The so-called ‘fast track’ legislation allows the administration to negotiate a trade agreement to be presented to the Congress for an up or down vote with no amendments.
A priority for the White House has been completion of a 12-nation trade agreement — The Trans-Pacific Partnership. Completion of the agreement has hinged on whether the the trade promotion authority would be established.
Agriculture Secretary Tom Vilsack said passing of the Trade Promotion Authority legislation “helps to secure the future of American agriculture and the rural way of life, and will protect American workers, create new opportunities for rural businesses, and protect the environment. Trade agreements are a driving force behind expanded U.S. exports, which means U.S. companies can provide more, better paying jobs.”
The secretary noted that last year, American agricultural exports grew to a record $152.5 billion, and the past six years represent the strongest in history for U.S. agricultural trade.
The final congressional action on the trade authority came on June 24 when the Senate voted 60-38 to approve the legislation.
The Senate vote capped almost six weeks of a back-and-forth effort on both sides of Congress.

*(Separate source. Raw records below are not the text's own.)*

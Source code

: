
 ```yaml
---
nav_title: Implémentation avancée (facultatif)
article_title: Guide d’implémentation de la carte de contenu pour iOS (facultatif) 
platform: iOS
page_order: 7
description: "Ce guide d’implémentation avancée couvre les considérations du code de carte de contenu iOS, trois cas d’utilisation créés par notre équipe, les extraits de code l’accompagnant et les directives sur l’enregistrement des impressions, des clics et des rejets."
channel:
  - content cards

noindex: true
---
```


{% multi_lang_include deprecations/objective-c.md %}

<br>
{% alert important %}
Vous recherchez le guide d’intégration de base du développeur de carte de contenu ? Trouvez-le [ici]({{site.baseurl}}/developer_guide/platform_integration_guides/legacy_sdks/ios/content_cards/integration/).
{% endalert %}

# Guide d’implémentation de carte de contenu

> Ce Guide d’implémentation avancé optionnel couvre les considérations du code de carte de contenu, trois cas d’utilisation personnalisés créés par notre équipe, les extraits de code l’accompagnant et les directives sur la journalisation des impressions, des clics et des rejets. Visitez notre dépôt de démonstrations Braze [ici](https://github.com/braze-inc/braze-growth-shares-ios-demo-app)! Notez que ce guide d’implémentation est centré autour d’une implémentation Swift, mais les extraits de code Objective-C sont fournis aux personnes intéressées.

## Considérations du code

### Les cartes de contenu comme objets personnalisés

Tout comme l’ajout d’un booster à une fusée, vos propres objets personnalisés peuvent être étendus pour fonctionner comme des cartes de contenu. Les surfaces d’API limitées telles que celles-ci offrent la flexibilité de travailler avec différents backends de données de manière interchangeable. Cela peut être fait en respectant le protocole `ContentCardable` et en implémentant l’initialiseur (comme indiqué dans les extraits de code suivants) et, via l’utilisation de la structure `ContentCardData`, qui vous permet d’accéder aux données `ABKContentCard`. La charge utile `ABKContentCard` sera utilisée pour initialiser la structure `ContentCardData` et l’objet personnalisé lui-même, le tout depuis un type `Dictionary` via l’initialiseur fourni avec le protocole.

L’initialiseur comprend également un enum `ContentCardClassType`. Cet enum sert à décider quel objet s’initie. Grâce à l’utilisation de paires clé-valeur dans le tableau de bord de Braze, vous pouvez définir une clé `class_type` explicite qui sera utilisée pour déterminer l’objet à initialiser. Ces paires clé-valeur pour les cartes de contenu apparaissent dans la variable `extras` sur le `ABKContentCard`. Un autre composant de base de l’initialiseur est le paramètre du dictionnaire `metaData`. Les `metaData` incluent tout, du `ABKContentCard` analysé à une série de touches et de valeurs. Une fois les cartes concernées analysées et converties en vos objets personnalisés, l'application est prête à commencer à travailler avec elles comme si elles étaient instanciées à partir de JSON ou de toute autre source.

The Senate had originally passed a TPA bill that included additional legislation renewing the Trade Adjustment Assistance program, which would aid U.S. workers hurt by trade agreements
Many Democrats, along with labor unions, have said they blame earlier trade deals, such as the North American Free Trade Agreement, as being responsible for the loss of American jobs to overseas markets with lower wage rates.
This combined legislation failed to pass the House of Representatives. The House then established two separate pieces of legislation, voted for passage of both and sent the bills back to the Senate for action.

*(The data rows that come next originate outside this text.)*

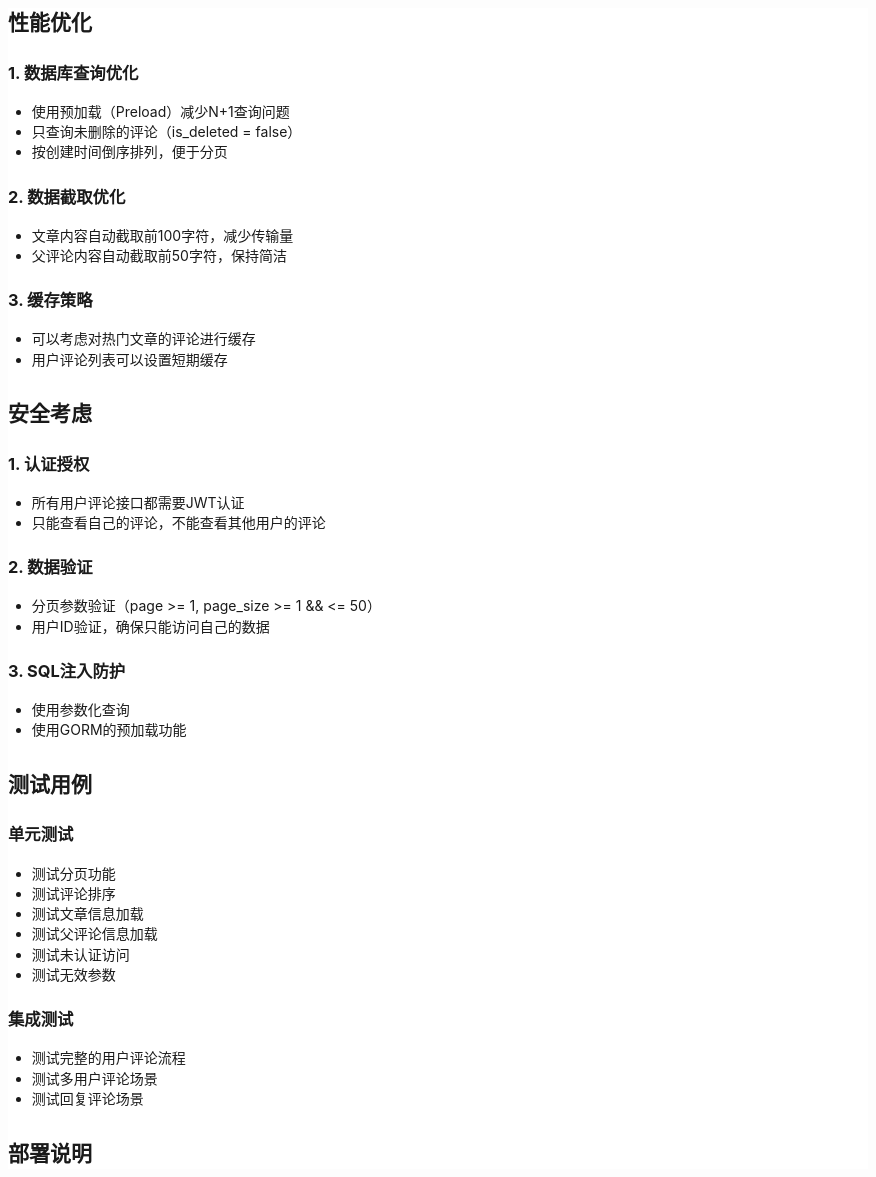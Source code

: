 ## 性能优化

### 1. 数据库查询优化
- 使用预加载（Preload）减少N+1查询问题
- 只查询未删除的评论（is_deleted = false）
- 按创建时间倒序排列，便于分页

### 2. 数据截取优化
- 文章内容自动截取前100字符，减少传输量
- 父评论内容自动截取前50字符，保持简洁

### 3. 缓存策略
- 可以考虑对热门文章的评论进行缓存
- 用户评论列表可以设置短期缓存

## 安全考虑

### 1. 认证授权
- 所有用户评论接口都需要JWT认证
- 只能查看自己的评论，不能查看其他用户的评论

### 2. 数据验证
- 分页参数验证（page >= 1, page_size >= 1 && <= 50）
- 用户ID验证，确保只能访问自己的数据

### 3. SQL注入防护
- 使用参数化查询
- 使用GORM的预加载功能

## 测试用例

### 单元测试
- 测试分页功能
- 测试评论排序
- 测试文章信息加载
- 测试父评论信息加载
- 测试未认证访问
- 测试无效参数

### 集成测试
- 测试完整的用户评论流程
- 测试多用户评论场景
- 测试回复评论场景

## 部署说明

The president also signed the bill establishing the Trade Adjustment Assistance that provides aid to workers whose jobs are displaced by trade agreements.

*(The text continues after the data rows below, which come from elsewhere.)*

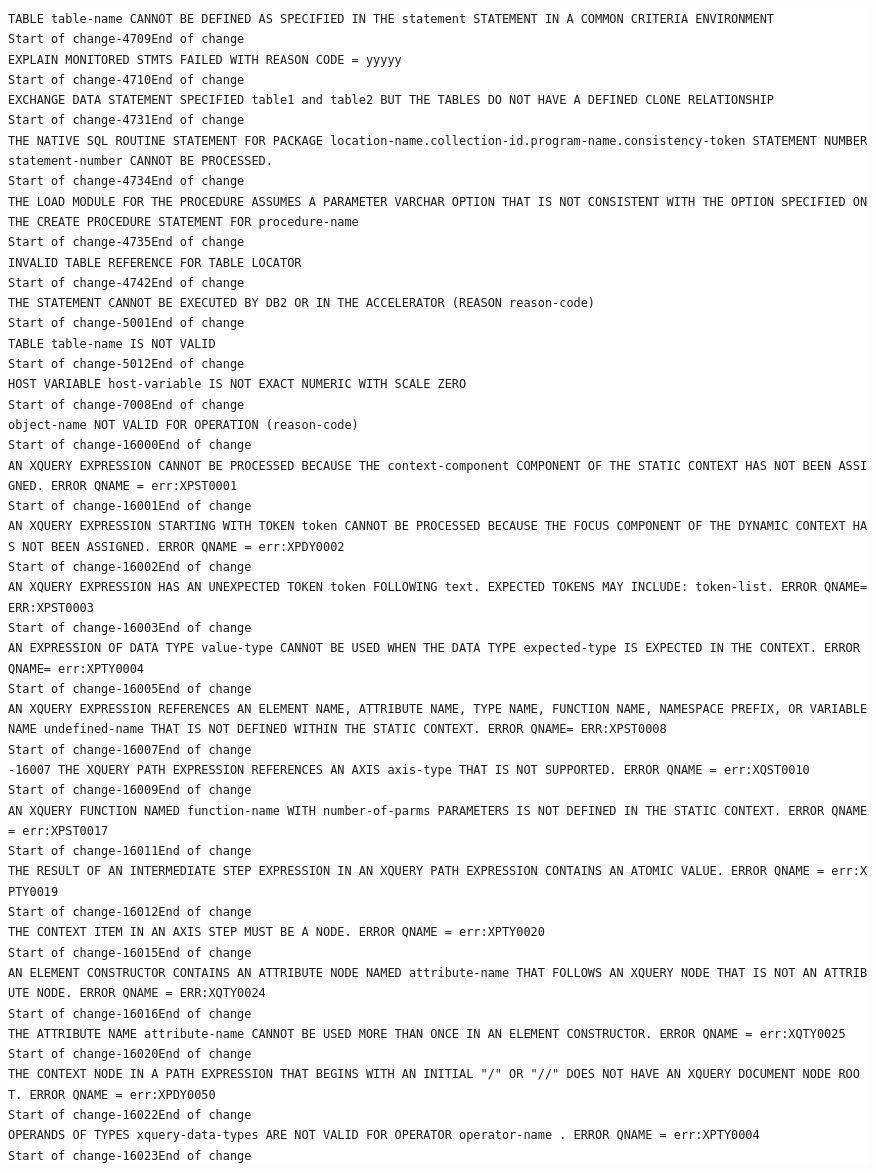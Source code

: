     TABLE table-name CANNOT BE DEFINED AS SPECIFIED IN THE statement STATEMENT IN A COMMON CRITERIA ENVIRONMENT
    Start of change-4709End of change
    EXPLAIN MONITORED STMTS FAILED WITH REASON CODE = yyyyy
    Start of change-4710End of change
    EXCHANGE DATA STATEMENT SPECIFIED table1 and table2 BUT THE TABLES DO NOT HAVE A DEFINED CLONE RELATIONSHIP
    Start of change-4731End of change
    THE NATIVE SQL ROUTINE STATEMENT FOR PACKAGE location-name.collection-id.program-name.consistency-token STATEMENT NUMBER statement-number CANNOT BE PROCESSED.
    Start of change-4734End of change
    THE LOAD MODULE FOR THE PROCEDURE ASSUMES A PARAMETER VARCHAR OPTION THAT IS NOT CONSISTENT WITH THE OPTION SPECIFIED ON THE CREATE PROCEDURE STATEMENT FOR procedure-name
    Start of change-4735End of change
    INVALID TABLE REFERENCE FOR TABLE LOCATOR
    Start of change-4742End of change
    THE STATEMENT CANNOT BE EXECUTED BY DB2 OR IN THE ACCELERATOR (REASON reason-code)
    Start of change-5001End of change
    TABLE table-name IS NOT VALID
    Start of change-5012End of change
    HOST VARIABLE host-variable IS NOT EXACT NUMERIC WITH SCALE ZERO
    Start of change-7008End of change
    object-name NOT VALID FOR OPERATION (reason-code)
    Start of change-16000End of change
    AN XQUERY EXPRESSION CANNOT BE PROCESSED BECAUSE THE context-component COMPONENT OF THE STATIC CONTEXT HAS NOT BEEN ASSIGNED. ERROR QNAME = err:XPST0001
    Start of change-16001End of change
    AN XQUERY EXPRESSION STARTING WITH TOKEN token CANNOT BE PROCESSED BECAUSE THE FOCUS COMPONENT OF THE DYNAMIC CONTEXT HAS NOT BEEN ASSIGNED. ERROR QNAME = err:XPDY0002
    Start of change-16002End of change
    AN XQUERY EXPRESSION HAS AN UNEXPECTED TOKEN token FOLLOWING text. EXPECTED TOKENS MAY INCLUDE: token-list. ERROR QNAME= ERR:XPST0003
    Start of change-16003End of change
    AN EXPRESSION OF DATA TYPE value-type CANNOT BE USED WHEN THE DATA TYPE expected-type IS EXPECTED IN THE CONTEXT. ERROR QNAME= err:XPTY0004
    Start of change-16005End of change
    AN XQUERY EXPRESSION REFERENCES AN ELEMENT NAME, ATTRIBUTE NAME, TYPE NAME, FUNCTION NAME, NAMESPACE PREFIX, OR VARIABLE NAME undefined-name THAT IS NOT DEFINED WITHIN THE STATIC CONTEXT. ERROR QNAME= ERR:XPST0008
    Start of change-16007End of change
    -16007 THE XQUERY PATH EXPRESSION REFERENCES AN AXIS axis-type THAT IS NOT SUPPORTED. ERROR QNAME = err:XQST0010
    Start of change-16009End of change
    AN XQUERY FUNCTION NAMED function-name WITH number-of-parms PARAMETERS IS NOT DEFINED IN THE STATIC CONTEXT. ERROR QNAME= err:XPST0017
    Start of change-16011End of change
    THE RESULT OF AN INTERMEDIATE STEP EXPRESSION IN AN XQUERY PATH EXPRESSION CONTAINS AN ATOMIC VALUE. ERROR QNAME = err:XPTY0019
    Start of change-16012End of change
    THE CONTEXT ITEM IN AN AXIS STEP MUST BE A NODE. ERROR QNAME = err:XPTY0020
    Start of change-16015End of change
    AN ELEMENT CONSTRUCTOR CONTAINS AN ATTRIBUTE NODE NAMED attribute-name THAT FOLLOWS AN XQUERY NODE THAT IS NOT AN ATTRIBUTE NODE. ERROR QNAME = ERR:XQTY0024
    Start of change-16016End of change
    THE ATTRIBUTE NAME attribute-name CANNOT BE USED MORE THAN ONCE IN AN ELEMENT CONSTRUCTOR. ERROR QNAME = err:XQTY0025
    Start of change-16020End of change
    THE CONTEXT NODE IN A PATH EXPRESSION THAT BEGINS WITH AN INITIAL "/" OR "//" DOES NOT HAVE AN XQUERY DOCUMENT NODE ROOT. ERROR QNAME = err:XPDY0050
    Start of change-16022End of change
    OPERANDS OF TYPES xquery-data-types ARE NOT VALID FOR OPERATOR operator-name . ERROR QNAME = err:XPTY0004
    Start of change-16023End of change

Vilsack stated, “I also applaud Congress for passing Trade Adjustment Assistance, a necessary program that provides job training and other benefits to help workers compete in a globalized economy, and the African Growth and Opportunity Act, which provides mutual benefits to the United States and our trading partners in sub-Saharan Africa and puts in place important incentives to adopt good governance and pro-growth and pro-development policies, including on labor and human rights. This legislation is vital to ensuring protections for American workers and the continued strength of our relationships with trading partners.”